- Deh Kheyr
- Coordinates: 36°32′08″N 54°58′55″E﻿ / ﻿36.53556°N 54.98194°E
- Country: Iran
- Province: Semnan
- County: Shahrud
- Bakhsh: Bastam
- Rural District: Kharqan

Population (2006)
- • Total: 182
- Time zone: UTC+3:30 (IRST)
- • Summer (DST): UTC+4:30 (IRDT)

= Deh Kheyr, Semnan =

Deh Kheyr (ده خير; also known as Dakhi) is a village in Kharqan Rural District, Bastam District, Shahrud County, Semnan province, Iran. At the 2006 census, its population was 182, in 39 families.

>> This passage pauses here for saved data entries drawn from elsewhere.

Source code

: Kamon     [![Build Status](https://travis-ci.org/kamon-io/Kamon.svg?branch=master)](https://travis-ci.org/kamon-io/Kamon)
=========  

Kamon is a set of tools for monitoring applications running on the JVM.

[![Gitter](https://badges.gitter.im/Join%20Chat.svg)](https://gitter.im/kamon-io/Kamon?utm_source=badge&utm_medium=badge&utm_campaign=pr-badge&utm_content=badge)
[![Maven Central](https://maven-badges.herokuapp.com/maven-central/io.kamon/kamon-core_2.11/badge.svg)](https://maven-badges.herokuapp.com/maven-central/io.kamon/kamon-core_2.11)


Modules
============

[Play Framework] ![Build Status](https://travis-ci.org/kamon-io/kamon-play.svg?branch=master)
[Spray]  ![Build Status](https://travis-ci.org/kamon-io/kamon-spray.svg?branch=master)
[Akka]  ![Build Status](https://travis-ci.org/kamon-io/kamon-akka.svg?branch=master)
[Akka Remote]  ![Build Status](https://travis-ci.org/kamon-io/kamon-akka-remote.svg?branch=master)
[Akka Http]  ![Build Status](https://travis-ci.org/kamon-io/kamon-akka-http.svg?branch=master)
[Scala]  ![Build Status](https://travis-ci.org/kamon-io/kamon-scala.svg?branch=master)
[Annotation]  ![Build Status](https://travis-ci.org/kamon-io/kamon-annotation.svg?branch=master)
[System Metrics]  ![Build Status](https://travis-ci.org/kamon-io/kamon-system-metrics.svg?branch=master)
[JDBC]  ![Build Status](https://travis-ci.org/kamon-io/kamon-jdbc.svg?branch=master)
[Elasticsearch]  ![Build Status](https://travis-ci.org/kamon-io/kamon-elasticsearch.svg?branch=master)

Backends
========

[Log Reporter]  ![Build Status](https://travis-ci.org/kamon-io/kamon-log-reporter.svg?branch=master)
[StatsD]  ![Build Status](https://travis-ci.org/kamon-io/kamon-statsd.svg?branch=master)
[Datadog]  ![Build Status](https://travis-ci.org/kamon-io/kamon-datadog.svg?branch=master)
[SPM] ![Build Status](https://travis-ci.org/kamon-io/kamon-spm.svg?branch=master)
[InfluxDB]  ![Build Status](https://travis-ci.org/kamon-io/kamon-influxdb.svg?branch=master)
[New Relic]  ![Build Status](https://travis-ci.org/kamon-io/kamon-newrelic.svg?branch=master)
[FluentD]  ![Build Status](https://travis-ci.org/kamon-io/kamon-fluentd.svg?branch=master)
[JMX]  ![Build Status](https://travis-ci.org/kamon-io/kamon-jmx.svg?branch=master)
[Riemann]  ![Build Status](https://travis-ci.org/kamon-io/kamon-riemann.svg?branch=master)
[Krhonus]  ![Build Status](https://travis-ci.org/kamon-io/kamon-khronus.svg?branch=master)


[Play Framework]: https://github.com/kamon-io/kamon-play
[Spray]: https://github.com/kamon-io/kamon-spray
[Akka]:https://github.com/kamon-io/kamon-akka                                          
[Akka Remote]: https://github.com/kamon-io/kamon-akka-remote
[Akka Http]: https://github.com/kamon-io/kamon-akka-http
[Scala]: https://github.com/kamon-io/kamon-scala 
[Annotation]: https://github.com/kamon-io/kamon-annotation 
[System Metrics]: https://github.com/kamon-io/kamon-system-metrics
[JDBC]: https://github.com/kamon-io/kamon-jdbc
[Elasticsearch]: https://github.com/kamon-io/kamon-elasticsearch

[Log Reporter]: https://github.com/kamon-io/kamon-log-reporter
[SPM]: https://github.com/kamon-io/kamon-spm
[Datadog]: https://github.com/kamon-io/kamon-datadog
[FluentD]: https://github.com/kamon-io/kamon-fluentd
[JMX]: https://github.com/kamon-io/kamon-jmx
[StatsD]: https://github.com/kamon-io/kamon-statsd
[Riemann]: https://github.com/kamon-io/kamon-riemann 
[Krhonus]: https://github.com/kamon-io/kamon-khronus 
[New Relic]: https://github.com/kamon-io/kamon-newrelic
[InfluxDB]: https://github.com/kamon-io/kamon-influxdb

It is located in Shahrud Plain, about 4 km north of Bastam, and 15 km from the city of Shahrud.

==Archaeology==
In 2006, traces of a prehistoric, 8,000-year-old settlements were found here. The discoveries included ovens, craft workshops, and other evidence of settlements.

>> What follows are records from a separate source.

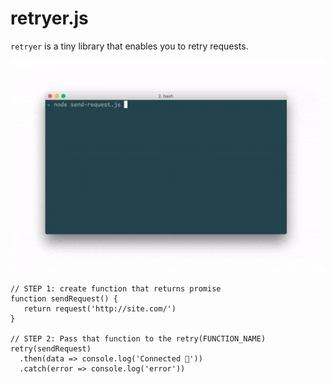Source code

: <h1>retryer.js</h1>
<p><code>retryer</code> is a tiny library that enables you to retry requests.</p>

<p><img src="https://github.com/ykrevnyi/reconnect/blob/docs/docs/retryer-v1.5.1.gif" alt="intro"/></p>

<pre><code class="highlight-javascript">// STEP 1: create function that returns promise
function sendRequest() {
   return request('http://site.com/')
}

// STEP 2: Pass that function to the retry(FUNCTION_NAME)
retry(sendRequest)
  .then(data =&gt; console.log('Connected 🎉'))
  .catch(error =&gt; console.log('error'))
</code></pre>
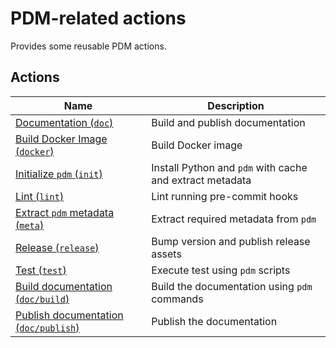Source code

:# PDM-related actions

Provides some reusable PDM actions.

## Actions

| Name | Description |
|--------|-------------|
| [Documentation (`doc`)](doc/) | Build and publish documentation |
| [Build Docker Image (`docker`)](docker/) | Build Docker image |
| [Initialize `pdm` (`init`)](init/) | Install Python and `pdm` with cache and extract metadata |
| [Lint (`lint`)](lint/) | Lint running pre-commit hooks |
| [Extract `pdm` metadata (`meta`)](meta/) | Extract required metadata from `pdm` |
| [Release (`release`)](release/) | Bump version and publish release assets |
| [Test (`test`)](test/) | Execute test using `pdm` scripts |
| [Build documentation (`doc/build`)](doc/build/) | Build the documentation using `pdm` commands |
| [Publish documentation (`doc/publish`)](doc/publish/) | Publish the documentation |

Archeological excavations in different parts of Shahrud Plain indicate the existence of villages in this area during 7-5 millennium BC.

==Sang-i Chakmak==

Sang-i Chakmak (Tappeh Sang-e Chakhmaq, Sange Chaxmaq, Chakhmagh) is the most famous Neolithic site of Shahrud plain. It is located only 4 km from Deh Kheyr, and was excavated by Japanese archaeologist, Masuda, in 1972–1973.

The Sang-e Chakhmaq West Mound is believed to be the earliest known settlement of the Neolithic in the north-east region of Iran, dating to the late eighth to early seventh millennium BC.

Levels 2-5 represent the aceramic Neolithic phase. Large mud-brick houses with plastered floors were built. There's also some imported obsidian. There are many zoomorphic and anthropomorphic figurines.

In the uppermost levels, a handful of sherds indicate the beginning of the Early Ceramic Neolithic. The date is about 6000 BC. There are many parallels with Jeitun culture sites.

Also, in Semnan Province, there is an important site of Tepe Hissar.